* **Exercise objective**
Which lines of the listing below contain the word "includegraphics"? Copy each of them.

* **Material for this task**
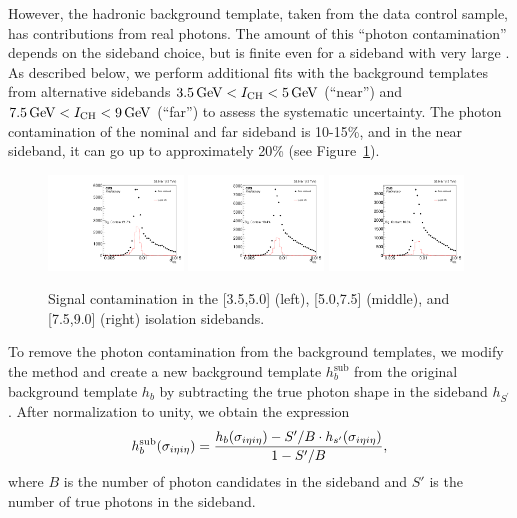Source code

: However, the hadronic background template, taken from the data control sample, has contributions from real photons. 
The amount of this ``photon contamination'' depends on the sideband choice, but is finite even for a sideband with very large \ICH. 
As described below, we perform additional fits with the background templates from alternative sidebands $3.5\,\text{Ge\hspace{-.08em}V} < I_{\text{CH}} < 5\,\text{Ge\hspace{-.08em}V}$ (``near'') and $7.5\,\text{Ge\hspace{-.08em}V} < I_{\text{CH}} < 9\,\text{Ge\hspace{-.08em}V}$ (``far'') to assess the systematic uncertainty. 
The photon contamination of the nominal and far sideband is 10-15\%, and in the near sideband, it can go up to approximately 20\% (see Figure~\ref{fig:impurity-signal-contamination}).

\begin{figure}[htbp]
  \centering
  \includegraphics[width=0.32\textwidth]{Calibration/Figures/pvsf/sbcontam_near.pdf}
  \includegraphics[width=0.32\textwidth]{Calibration/Figures/pvsf/sbcontam_nominal.pdf}
  \includegraphics[width=0.32\textwidth]{Calibration/Figures/pvsf/sbcontam_far.pdf}
  \caption{
    Signal contamination in the [3.5,5.0] (left), [5.0,7.5] (middle), and [7.5,9.0] (right) isolation sidebands.
  }
  \label{fig:impurity-signal-contamination}
\end{figure}

To remove the photon contamination from the background templates, we modify the method and create a new background template $h_{b}^{\text{sub}}$ from the original background template $h_{b}$ by subtracting the true photon shape in the sideband $h_{S^{'}}$. 
After normalization to unity, we obtain the expression
\begin{align}
  h_{b}^{\text{sub}}(\sigma_{i\eta i\eta}) = \frac{h_{b}(\sigma_{i\eta i\eta}) - S'/B \cdot h_{s'}(\sigma_{i\eta i\eta})}{1 - S'/B},
\end{align}
where $B$ is the number of photon candidates in the sideband and $S'$ is the number of true photons in the sideband.

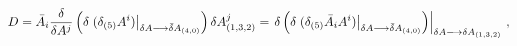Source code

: \begin{equation*}
D=\bar{A}_{i}\frac{\delta }{\delta A^{j}}\left( \delta \left. (\delta
_{(5)}A^{i})\right| _{\delta A\longrightarrow \bar{\delta}A_{(4,0)}}\right)
\delta A_{(1,3,2)}^{j}=\left. \delta \left( \delta \left. (\delta _{(5)}\bar{%
A}_{i}A^{i})\right| _{\delta A\longrightarrow \bar{\delta}A_{(4,0)}}\right)
\right| _{\delta A\longrightarrow \delta A_{(1,3,2)}}\,,
\end{equation*}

* **Task output**
  \includegraphics[width=0.32\textwidth]{Calibration/Figures/pvsf/sbcontam_near.pdf}
  \includegraphics[width=0.32\textwidth]{Calibration/Figures/pvsf/sbcontam_nominal.pdf}
  \includegraphics[width=0.32\textwidth]{Calibration/Figures/pvsf/sbcontam_far.pdf}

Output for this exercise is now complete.